(Stored data)
+--

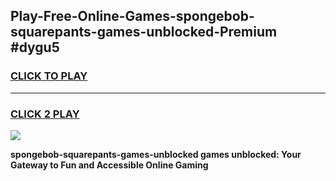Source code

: 
## Play-Free-Online-Games-spongebob-squarepants-games-unblocked-Premium #dygu5
<h3>
<a href="https://premium.freeplayer.one?title=spongebob-squarepants-games-unblocked&ref=8M">CLICK TO PLAY</a></h3>
<hr>

<h3>
<a href="https://premium.freeplayer.one?title=spongebob-squarepants-games-unblocked&ref=8M">CLICK 2 PLAY</a>
  
</h3>

<a href="https://premium.freeplayer.one?title=spongebob-squarepants-games-unblocked&ref=8M"><img src="https://clearcache.store/games.png"></a>


**spongebob-squarepants-games-unblocked games unblocked: Your Gateway to Fun and Accessible Online Gaming**
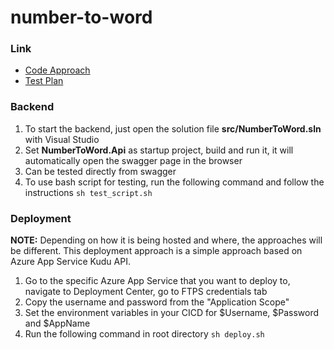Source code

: # number-to-word

### Link
- [Code Approach](doc/CODE.md)
- [Test Plan](doc/TESTPLAN.md)

### Backend
1. To start the backend, just open the solution file **src/NumberToWord.sln** with Visual Studio
2. Set **NumberToWord.Api** as startup project, build and run it, it will automatically open the swagger page in the browser
3. Can be tested directly from swagger
4. To use bash script for testing, run the following command and follow the instructions
`sh test_script.sh` 

### Deployment
**NOTE:** Depending on how it is being hosted and where, the approaches will be different. This deployment approach is a simple approach based on Azure App Service Kudu API.

1. Go to the specific Azure App Service that you want to deploy to, navigate to Deployment Center, go to FTPS credentials tab
2. Copy the username and password from the "Application Scope"
3. Set the environment variables in your CICD for $Username, $Password and $AppName
4. Run the following command in root directory `sh deploy.sh`
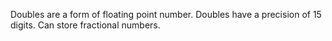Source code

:Doubles are a form of floating point number.
Doubles have a precision of 15 digits.
Can store fractional numbers.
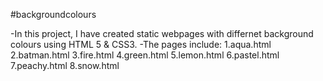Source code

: #backgroundcolours

-In this project, I have created static webpages with differnet background colours using HTML 5 & CSS3.
-The pages include:
 1.aqua.html
 2.batman.html
 3.fire.html
 4.green.html
 5.lemon.html
 6.pastel.html
 7.peachy.html
 8.snow.html
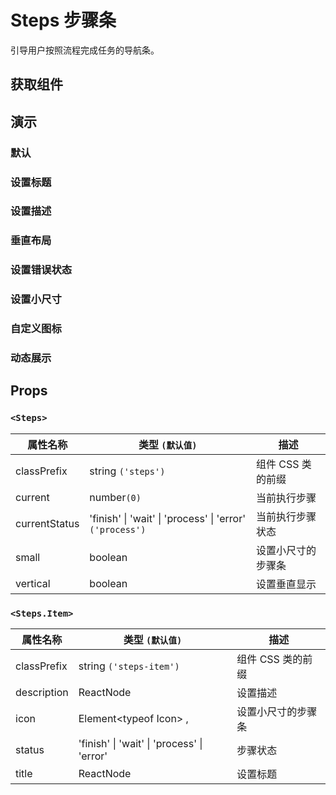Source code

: # Steps 步骤条

引导用户按照流程完成任务的导航条。

## 获取组件

<!--{include:(components/steps/fragments/import.md)}-->

## 演示

### 默认

<!--{include:`basic.md`}-->

### 设置标题

<!--{include:`title.md`}-->

### 设置描述

<!--{include:`description.md`}-->

### 垂直布局

<!--{include:`vertical.md`}-->

### 设置错误状态

<!--{include:`status.md`}-->

### 设置小尺寸

<!--{include:`size.md`}-->

### 自定义图标

<!--{include:`icon.md`}-->

### 动态展示

<!--{include:`dynamic.md`}-->

## Props

### `<Steps>`

| 属性名称      | 类型 `(默认值)`                                                      | 描述               |
| ------------- | -------------------------------------------------------------------- | ------------------ |
| classPrefix   | string `('steps')`                                                   | 组件 CSS 类的前缀  |
| current       | number`(0)`                                                          | 当前执行步骤       |
| currentStatus | 'finish' &#124; 'wait' &#124; 'process' &#124; 'error' `('process')` | 当前执行步骤状态   |
| small         | boolean                                                              | 设置小尺寸的步骤条 |
| vertical      | boolean                                                              | 设置垂直显示       |

### `<Steps.Item>`

| 属性名称    | 类型 `(默认值)`                                        | 描述               |
| ----------- | ------------------------------------------------------ | ------------------ |
| classPrefix | string `('steps-item')`                                | 组件 CSS 类的前缀  |
| description | ReactNode                                              | 设置描述           |
| icon        | Element&lt;typeof Icon&gt; ,                           | 设置小尺寸的步骤条 |
| status      | 'finish' &#124; 'wait' &#124; 'process' &#124; 'error' | 步骤状态           |
| title       | ReactNode                                              | 设置标题           |
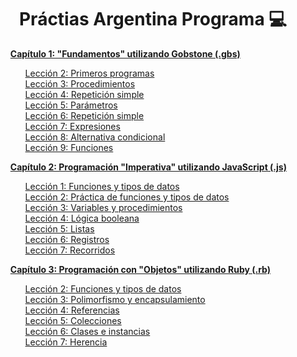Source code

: <h1 align="center">Práctias Argentina Programa 💻</h1>

<ul>
    <strong><a href="/Capitulo1-Fundamentos">Capítulo 1: "Fundamentos" utilizando Gobstone (.gbs)</a></strong>
    <ul>
        <a href="/Capitulo1-Fundamentos/Leccion2_PracticaPrimerosProgramas">Lección 2: Primeros programas</a>
        <br>
        <a href="/Capitulo1-Fundamentos/Leccion3_Procedimientos">Lección 3: Procedimientos</a>
        <br>
        <a href="/Capitulo1-Fundamentos/Leccion4_RepeticionSimple">Lección 4: Repetición simple</a>
        <br>
        <a href="/Capitulo1-Fundamentos/Leccion5_Parametros">Lección 5: Parámetros</a>
        <br>
        <a href="/Capitulo1-Fundamentos/Leccion6_PracticaRepeticionSimple">Lección 6: Repetición simple</a>
        <br>
        <a href="/Capitulo1-Fundamentos/Leccion7_Expresiones">Lección 7: Expresiones</a>
        <br>
        <a href="/Capitulo1-Fundamentos/Leccion8_AlternativaCondicional">Lección 8: Alternativa condicional</a>
        <br>
        <a href="/Capitulo1-Fundamentos/Leccion9_Funciones">Lección 9: Funciones</a>
    </ul>
</ul>

<ul>
    <strong><a href="/Capitulo2-Imperativo">Capítulo 2: Programación "Imperativa" utilizando JavaScript (.js)</a></strong>
    <ul>
        <a href="/Capitulo2-Imperativo/Leccion1_FuncionesYTipoDeDatos">Lección 1: Funciones y tipos de datos</a>
        <br>
        <a href="/Capitulo2-Imperativo/Leccion2_Practica-FuncionesYTipoDeDatos">Lección 2: Práctica de funciones y
            tipos de datos</a>
        <br>
        <a href="/Capitulo2-Imperativo/Leccion3_VariablesYProcedimientos">Lección 3: Variables y procedimientos</a>
        <br>
        <a href="/Capitulo2-Imperativo/Leccion4_LogicaBooleana">Lección 4: Lógica booleana</a>
        <br>
        <a href="/Capitulo2-Imperativo/Leccion5_Listas">Lección 5: Listas</a>
        <br>
        <a href="/Capitulo2-Imperativo/Leccion6_Registros">Lección 6: Registros</a>
        <br>
        <a href="/Capitulo2-Imperativo/Leccion7_Recorridos">Lección 7: Recorridos</a>
    </ul>
</ul>

<ul>
    <strong><a href="/Capitulo3-Objetos">Capítulo 3: Programación con "Objetos" utilizando Ruby (.rb)</a></strong>
    <ul>
        <a href="/Capitulo3-Objetos/Leccion2_PracticaFuncionesYTipoDeDatos">Lección 2: Funciones y tipos de datos</a>
        <br>
        <a href="/Capitulo3-Objetos/Leccion3_PolimorfismoYEncapsulamiento">Lección 3: Polimorfismo y encapsulamiento</a>
        <br>
        <a href="/Capitulo3-Objetos/Leccion4_Referencias">Lección 4: Referencias</a>
        <br>
        <a href="/Capitulo3-Objetos/Leccion5_Colecciones">Lección 5: Colecciones</a>
        <br>
        <a href="/Capitulo3-Objetos/Leccion6_ClasesEInstancias">Lección 6: Clases e instancias</a>
        <br>
        <a href="/Capitulo3-Objetos/Leccion7_Herencia">Lección 7: Herencia</a>
    </ul>
</ul>
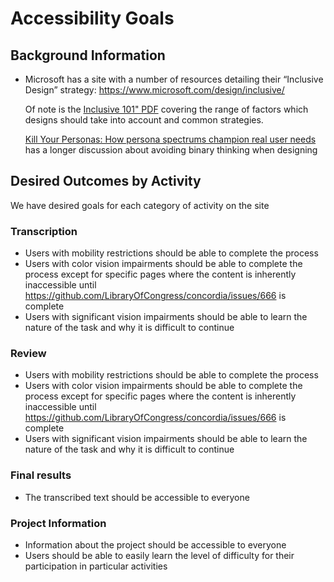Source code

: # Accessibility Goals

## Background Information

-   Microsoft has a site with a number of resources detailing their “Inclusive Design” strategy: https://www.microsoft.com/design/inclusive/

    Of note is the [Inclusive 101" PDF](https://download.microsoft.com/download/b/0/d/b0d4bf87-09ce-4417-8f28-d60703d672ed/inclusive_toolkit_manual_final.pdf) covering the range of factors which designs should take into account and common strategies.

    [Kill Your Personas: How persona spectrums champion real user needs](https://medium.com/microsoft-design/kill-your-personas-1c332d4908cc)
    has a longer discussion about avoiding binary thinking when designing

## Desired Outcomes by Activity

We have desired goals for each category of activity on the site

### Transcription

-   Users with mobility restrictions should be able to complete the process
-   Users with color vision impairments should be able to complete the process except for specific pages where the content is inherently inaccessible until https://github.com/LibraryOfCongress/concordia/issues/666 is complete
-   Users with significant vision impairments should be able to learn the nature of the task and why it is difficult to continue

### Review

-   Users with mobility restrictions should be able to complete the process
-   Users with color vision impairments should be able to complete the process except for specific pages where the content is inherently inaccessible until https://github.com/LibraryOfCongress/concordia/issues/666 is complete
-   Users with significant vision impairments should be able to learn the nature of the task and why it is difficult to continue

### Final results

-   The transcribed text should be accessible to everyone

### Project Information

-   Information about the project should be accessible to everyone
-   Users should be able to easily learn the level of difficulty for their participation in particular activities
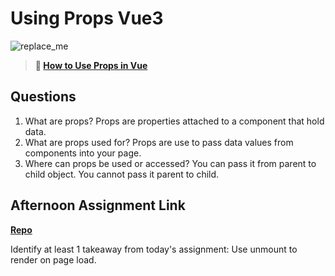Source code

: # Using Props Vue3

![replace_me](https://codeworks.blob.core.windows.net/public/assets/img/illustrations/placeholder.svg)

> **📖 [How to Use Props in Vue](https://codeworksacademy.com/fs-student-guide/resources/wk6/02-Props)**

## Questions

1. What are props?
Props are properties attached to a component that hold data.
2. What are props used for?
Props are use to pass data values from components into your page.
3. Where can props be used or accessed?
You can pass it from parent to child object. You cannot pass it parent to child.

## Afternoon Assignment Link

**[Repo](https://github.com/M-Walker32/NASA)**

Identify at least 1 takeaway from today's assignment: Use unmount to render on page load.
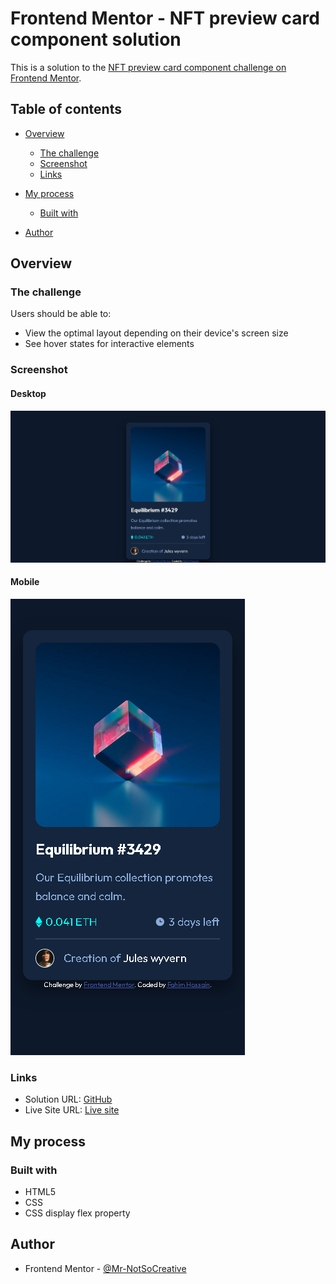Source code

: # Frontend Mentor - NFT preview card component solution

This is a solution to the [NFT preview card component challenge on Frontend Mentor](https://www.frontendmentor.io/challenges/nft-preview-card-component-SbdUL_w0U).

## Table of contents

- [Overview](#overview)
  - [The challenge](#the-challenge)
  - [Screenshot](#screenshot)
  - [Links](#links)
- [My process](#my-process)
  - [Built with](#built-with)

- [Author](#author)


## Overview

### The challenge

Users should be able to:

- View the optimal layout depending on their device's screen size
- See hover states for interactive elements

### Screenshot

#### Desktop

![img.png](./images/Screenshot-desktop.png)

#### Mobile

![img.png](./images/Screenshot-mobile.png)

### Links

- Solution URL: [GitHub](#)
- Live Site URL: [Live site](#)

## My process

### Built with

- HTML5
- CSS 
- CSS display flex property


## Author

- Frontend Mentor - [@Mr-NotSoCreative](https://www.frontendmentor.io/profile/Mr-NotSoCreative)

+--

* EXERCISE INSTRUCTIONS
Return exactly the lines from the line holding "This is a solution" to the last line of the data, with both of those lines included and nothing added.

* WRITTEN RESPONSE
This is a solution to the [NFT preview card component challenge on Frontend Mentor](https://www.frontendmentor.io/challenges/nft-preview-card-component-SbdUL_w0U).

## Table of contents

- [Overview](#overview)
  - [The challenge](#the-challenge)
  - [Screenshot](#screenshot)
  - [Links](#links)
- [My process](#my-process)
  - [Built with](#built-with)

- [Author](#author)


## Overview

### The challenge

Users should be able to:

- View the optimal layout depending on their device's screen size
- See hover states for interactive elements

### Screenshot

#### Desktop

![img.png](./images/Screenshot-desktop.png)

#### Mobile

![img.png](./images/Screenshot-mobile.png)

### Links

- Solution URL: [GitHub](#)
- Live Site URL: [Live site](#)

## My process

### Built with

- HTML5
- CSS 
- CSS display flex property


## Author

- Frontend Mentor - [@Mr-NotSoCreative](https://www.frontendmentor.io/profile/Mr-NotSoCreative)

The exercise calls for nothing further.